(Collected data)
● ● ● ● ● ● ●

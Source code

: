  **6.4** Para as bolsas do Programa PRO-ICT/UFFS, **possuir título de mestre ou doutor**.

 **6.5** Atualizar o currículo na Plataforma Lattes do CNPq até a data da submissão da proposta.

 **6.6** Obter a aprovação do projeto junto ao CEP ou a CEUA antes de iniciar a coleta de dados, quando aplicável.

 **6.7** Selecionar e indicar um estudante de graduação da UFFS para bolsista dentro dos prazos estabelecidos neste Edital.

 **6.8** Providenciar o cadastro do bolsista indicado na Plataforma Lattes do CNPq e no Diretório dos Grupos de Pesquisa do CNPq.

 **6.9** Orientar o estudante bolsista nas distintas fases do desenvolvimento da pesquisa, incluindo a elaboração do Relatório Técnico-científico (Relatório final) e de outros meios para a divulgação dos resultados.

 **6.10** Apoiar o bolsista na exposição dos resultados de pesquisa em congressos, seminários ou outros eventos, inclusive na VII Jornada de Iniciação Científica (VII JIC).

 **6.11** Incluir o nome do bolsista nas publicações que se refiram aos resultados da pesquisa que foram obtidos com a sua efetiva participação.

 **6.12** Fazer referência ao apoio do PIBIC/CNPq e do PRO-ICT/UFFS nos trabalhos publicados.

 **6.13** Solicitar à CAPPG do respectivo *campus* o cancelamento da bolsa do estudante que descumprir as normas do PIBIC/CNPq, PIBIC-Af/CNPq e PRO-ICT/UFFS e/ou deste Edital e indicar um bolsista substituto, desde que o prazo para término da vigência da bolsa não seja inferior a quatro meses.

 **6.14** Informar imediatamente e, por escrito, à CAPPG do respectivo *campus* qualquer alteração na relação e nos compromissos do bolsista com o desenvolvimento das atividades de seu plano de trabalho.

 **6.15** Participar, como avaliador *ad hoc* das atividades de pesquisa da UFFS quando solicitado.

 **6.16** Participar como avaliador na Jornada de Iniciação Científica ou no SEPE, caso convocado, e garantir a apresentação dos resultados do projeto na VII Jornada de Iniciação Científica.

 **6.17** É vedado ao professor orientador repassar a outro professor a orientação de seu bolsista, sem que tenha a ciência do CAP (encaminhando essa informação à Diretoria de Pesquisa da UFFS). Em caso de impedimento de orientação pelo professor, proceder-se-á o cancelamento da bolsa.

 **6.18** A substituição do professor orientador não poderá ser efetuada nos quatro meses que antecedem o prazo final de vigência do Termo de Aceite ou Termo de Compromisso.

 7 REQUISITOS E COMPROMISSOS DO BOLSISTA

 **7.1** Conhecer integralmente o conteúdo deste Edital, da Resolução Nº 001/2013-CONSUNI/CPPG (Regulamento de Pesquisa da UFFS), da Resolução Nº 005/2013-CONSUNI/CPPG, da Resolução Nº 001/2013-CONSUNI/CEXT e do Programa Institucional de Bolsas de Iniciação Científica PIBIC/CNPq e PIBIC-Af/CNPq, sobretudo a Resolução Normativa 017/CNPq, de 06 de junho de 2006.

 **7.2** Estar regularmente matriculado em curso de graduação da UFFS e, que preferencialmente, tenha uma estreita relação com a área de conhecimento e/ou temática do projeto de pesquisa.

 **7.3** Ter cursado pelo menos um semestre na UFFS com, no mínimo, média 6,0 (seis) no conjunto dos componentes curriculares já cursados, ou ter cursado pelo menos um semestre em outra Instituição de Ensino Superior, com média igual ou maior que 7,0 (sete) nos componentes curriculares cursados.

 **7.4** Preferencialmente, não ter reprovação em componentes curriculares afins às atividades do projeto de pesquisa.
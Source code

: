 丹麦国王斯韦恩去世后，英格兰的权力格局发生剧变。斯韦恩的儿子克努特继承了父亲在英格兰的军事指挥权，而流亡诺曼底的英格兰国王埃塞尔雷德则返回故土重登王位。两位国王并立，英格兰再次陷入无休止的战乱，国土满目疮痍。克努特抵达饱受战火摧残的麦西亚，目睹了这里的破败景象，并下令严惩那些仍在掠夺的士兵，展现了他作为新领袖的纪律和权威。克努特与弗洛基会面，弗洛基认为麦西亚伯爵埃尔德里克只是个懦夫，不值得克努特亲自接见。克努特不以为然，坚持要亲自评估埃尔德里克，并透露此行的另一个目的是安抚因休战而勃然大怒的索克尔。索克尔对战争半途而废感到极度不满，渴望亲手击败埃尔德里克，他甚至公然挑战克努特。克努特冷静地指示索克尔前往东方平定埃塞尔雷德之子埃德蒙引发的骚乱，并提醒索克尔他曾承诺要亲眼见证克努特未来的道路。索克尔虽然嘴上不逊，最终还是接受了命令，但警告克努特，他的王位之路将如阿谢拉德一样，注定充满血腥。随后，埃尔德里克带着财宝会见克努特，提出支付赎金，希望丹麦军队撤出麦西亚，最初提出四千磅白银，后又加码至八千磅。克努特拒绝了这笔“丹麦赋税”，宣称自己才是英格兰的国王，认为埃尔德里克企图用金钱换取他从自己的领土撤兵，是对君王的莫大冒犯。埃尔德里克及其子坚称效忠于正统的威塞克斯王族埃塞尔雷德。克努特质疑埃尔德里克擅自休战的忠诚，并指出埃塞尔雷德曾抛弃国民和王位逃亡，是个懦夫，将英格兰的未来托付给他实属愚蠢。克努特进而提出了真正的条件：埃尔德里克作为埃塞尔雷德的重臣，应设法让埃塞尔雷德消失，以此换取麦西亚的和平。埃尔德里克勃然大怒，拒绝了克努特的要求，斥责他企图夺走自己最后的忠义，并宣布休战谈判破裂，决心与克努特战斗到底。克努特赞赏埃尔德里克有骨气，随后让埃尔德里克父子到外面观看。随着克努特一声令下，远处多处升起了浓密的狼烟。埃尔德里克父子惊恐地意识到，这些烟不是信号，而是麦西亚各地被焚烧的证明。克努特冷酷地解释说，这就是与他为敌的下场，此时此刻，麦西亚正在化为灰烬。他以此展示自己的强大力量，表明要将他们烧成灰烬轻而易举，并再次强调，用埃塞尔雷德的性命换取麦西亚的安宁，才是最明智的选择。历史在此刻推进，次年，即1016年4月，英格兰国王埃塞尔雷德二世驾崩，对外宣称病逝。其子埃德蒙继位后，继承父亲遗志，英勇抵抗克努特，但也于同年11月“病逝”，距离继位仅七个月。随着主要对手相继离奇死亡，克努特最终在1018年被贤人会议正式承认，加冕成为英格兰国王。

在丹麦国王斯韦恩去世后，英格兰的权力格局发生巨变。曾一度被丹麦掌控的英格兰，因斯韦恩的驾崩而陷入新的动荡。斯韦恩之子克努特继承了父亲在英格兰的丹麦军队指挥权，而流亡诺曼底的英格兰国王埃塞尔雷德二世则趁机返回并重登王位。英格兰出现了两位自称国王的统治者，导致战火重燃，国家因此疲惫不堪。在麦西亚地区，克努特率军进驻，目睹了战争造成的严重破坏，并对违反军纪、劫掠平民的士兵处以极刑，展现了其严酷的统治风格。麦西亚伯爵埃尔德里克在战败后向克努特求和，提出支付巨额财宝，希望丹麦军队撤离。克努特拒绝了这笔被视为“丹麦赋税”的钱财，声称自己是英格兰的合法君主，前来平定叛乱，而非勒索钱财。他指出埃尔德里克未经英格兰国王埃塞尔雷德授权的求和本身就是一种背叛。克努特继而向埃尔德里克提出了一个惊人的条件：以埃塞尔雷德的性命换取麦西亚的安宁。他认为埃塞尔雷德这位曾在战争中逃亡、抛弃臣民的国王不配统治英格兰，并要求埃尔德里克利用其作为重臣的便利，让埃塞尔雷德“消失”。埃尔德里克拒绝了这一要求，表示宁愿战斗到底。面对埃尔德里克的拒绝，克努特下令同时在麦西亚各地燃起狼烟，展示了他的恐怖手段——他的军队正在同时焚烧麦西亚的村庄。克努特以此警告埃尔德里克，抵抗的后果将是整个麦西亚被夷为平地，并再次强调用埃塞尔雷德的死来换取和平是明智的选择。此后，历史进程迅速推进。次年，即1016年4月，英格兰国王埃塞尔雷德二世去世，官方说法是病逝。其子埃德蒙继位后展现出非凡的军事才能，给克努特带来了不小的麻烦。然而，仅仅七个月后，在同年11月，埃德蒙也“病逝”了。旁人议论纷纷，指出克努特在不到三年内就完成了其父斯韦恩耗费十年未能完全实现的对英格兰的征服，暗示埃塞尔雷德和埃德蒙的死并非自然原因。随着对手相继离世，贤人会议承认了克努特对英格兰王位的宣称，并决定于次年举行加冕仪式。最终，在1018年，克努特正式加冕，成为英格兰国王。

● ● ● ● ● ● ●

_ABOUT THIS EXERCISE_
Retype only this portion of the data above: the line containing "Científica (VII JIC).", the line containing "nos trabalhos publicados.", and all lines between them, exactly.

_EXERCISE SOLUTION_
 **6.10** Apoiar o bolsista na exposição dos resultados de pesquisa em congressos, seminários ou outros eventos, inclusive na VII Jornada de Iniciação Científica (VII JIC).

 **6.11** Incluir o nome do bolsista nas publicações que se refiram aos resultados da pesquisa que foram obtidos com a sua efetiva participação.

 **6.12** Fazer referência ao apoio do PIBIC/CNPq e do PRO-ICT/UFFS nos trabalhos publicados.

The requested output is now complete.